For the records below, print the lines from the line with "- Error Handling" through the line with "- Utility functions" exactly as written; include both end lines and exclude the rest.

(Dataset entries)
※

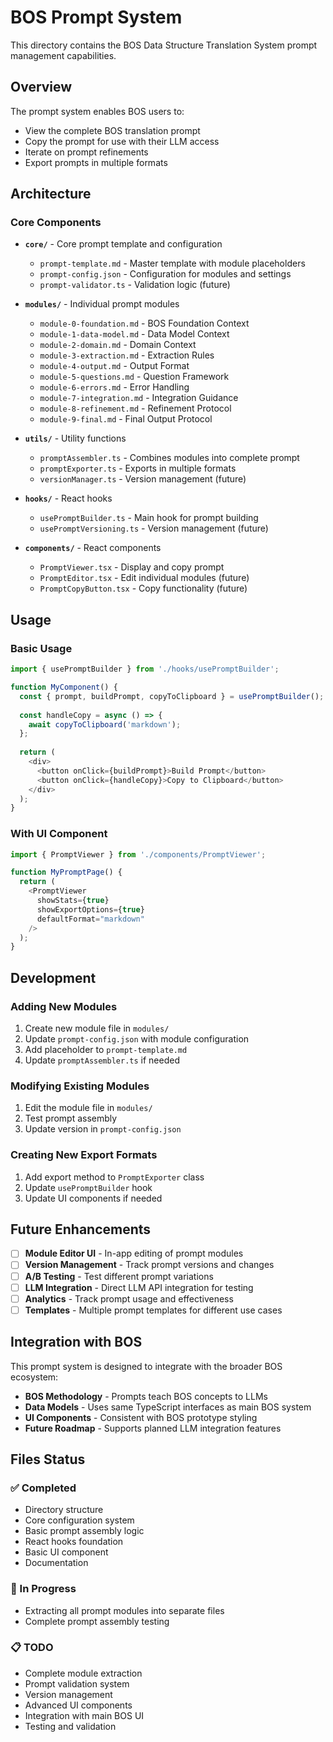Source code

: # BOS Prompt System

This directory contains the BOS Data Structure Translation System prompt management capabilities.

## Overview

The prompt system enables BOS users to:
- View the complete BOS translation prompt
- Copy the prompt for use with their LLM access
- Iterate on prompt refinements
- Export prompts in multiple formats

## Architecture

### Core Components

- **`core/`** - Core prompt template and configuration
  - `prompt-template.md` - Master template with module placeholders
  - `prompt-config.json` - Configuration for modules and settings
  - `prompt-validator.ts` - Validation logic (future)

- **`modules/`** - Individual prompt modules
  - `module-0-foundation.md` - BOS Foundation Context
  - `module-1-data-model.md` - Data Model Context
  - `module-2-domain.md` - Domain Context
  - `module-3-extraction.md` - Extraction Rules
  - `module-4-output.md` - Output Format
  - `module-5-questions.md` - Question Framework
  - `module-6-errors.md` - Error Handling
  - `module-7-integration.md` - Integration Guidance
  - `module-8-refinement.md` - Refinement Protocol
  - `module-9-final.md` - Final Output Protocol

- **`utils/`** - Utility functions
  - `promptAssembler.ts` - Combines modules into complete prompt
  - `promptExporter.ts` - Exports in multiple formats
  - `versionManager.ts` - Version management (future)

- **`hooks/`** - React hooks
  - `usePromptBuilder.ts` - Main hook for prompt building
  - `usePromptVersioning.ts` - Version management (future)

- **`components/`** - React components
  - `PromptViewer.tsx` - Display and copy prompt
  - `PromptEditor.tsx` - Edit individual modules (future)
  - `PromptCopyButton.tsx` - Copy functionality (future)

## Usage

### Basic Usage

```typescript
import { usePromptBuilder } from './hooks/usePromptBuilder';

function MyComponent() {
  const { prompt, buildPrompt, copyToClipboard } = usePromptBuilder();
  
  const handleCopy = async () => {
    await copyToClipboard('markdown');
  };
  
  return (
    <div>
      <button onClick={buildPrompt}>Build Prompt</button>
      <button onClick={handleCopy}>Copy to Clipboard</button>
    </div>
  );
}
```

### With UI Component

```typescript
import { PromptViewer } from './components/PromptViewer';

function MyPromptPage() {
  return (
    <PromptViewer 
      showStats={true}
      showExportOptions={true}
      defaultFormat="markdown"
    />
  );
}
```

## Development

### Adding New Modules

1. Create new module file in `modules/`
2. Update `prompt-config.json` with module configuration
3. Add placeholder to `prompt-template.md`
4. Update `promptAssembler.ts` if needed

### Modifying Existing Modules

1. Edit the module file in `modules/`
2. Test prompt assembly
3. Update version in `prompt-config.json`

### Creating New Export Formats

1. Add export method to `PromptExporter` class
2. Update `usePromptBuilder` hook
3. Update UI components if needed

## Future Enhancements

- [ ] **Module Editor UI** - In-app editing of prompt modules
- [ ] **Version Management** - Track prompt versions and changes
- [ ] **A/B Testing** - Test different prompt variations
- [ ] **LLM Integration** - Direct LLM API integration for testing
- [ ] **Analytics** - Track prompt usage and effectiveness
- [ ] **Templates** - Multiple prompt templates for different use cases

## Integration with BOS

This prompt system is designed to integrate with the broader BOS ecosystem:

- **BOS Methodology** - Prompts teach BOS concepts to LLMs
- **Data Models** - Uses same TypeScript interfaces as main BOS system
- **UI Components** - Consistent with BOS prototype styling
- **Future Roadmap** - Supports planned LLM integration features

## Files Status

### ✅ Completed
- Directory structure
- Core configuration system
- Basic prompt assembly logic
- React hooks foundation
- Basic UI component
- Documentation

### 🔄 In Progress
- Extracting all prompt modules into separate files
- Complete prompt assembly testing

### 📋 TODO
- Complete module extraction
- Prompt validation system
- Version management
- Advanced UI components
- Integration with main BOS UI
- Testing and validation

※

**Your solution**
  - `module-6-errors.md` - Error Handling
  - `module-7-integration.md` - Integration Guidance
  - `module-8-refinement.md` - Refinement Protocol
  - `module-9-final.md` - Final Output Protocol

- **`utils/`** - Utility functions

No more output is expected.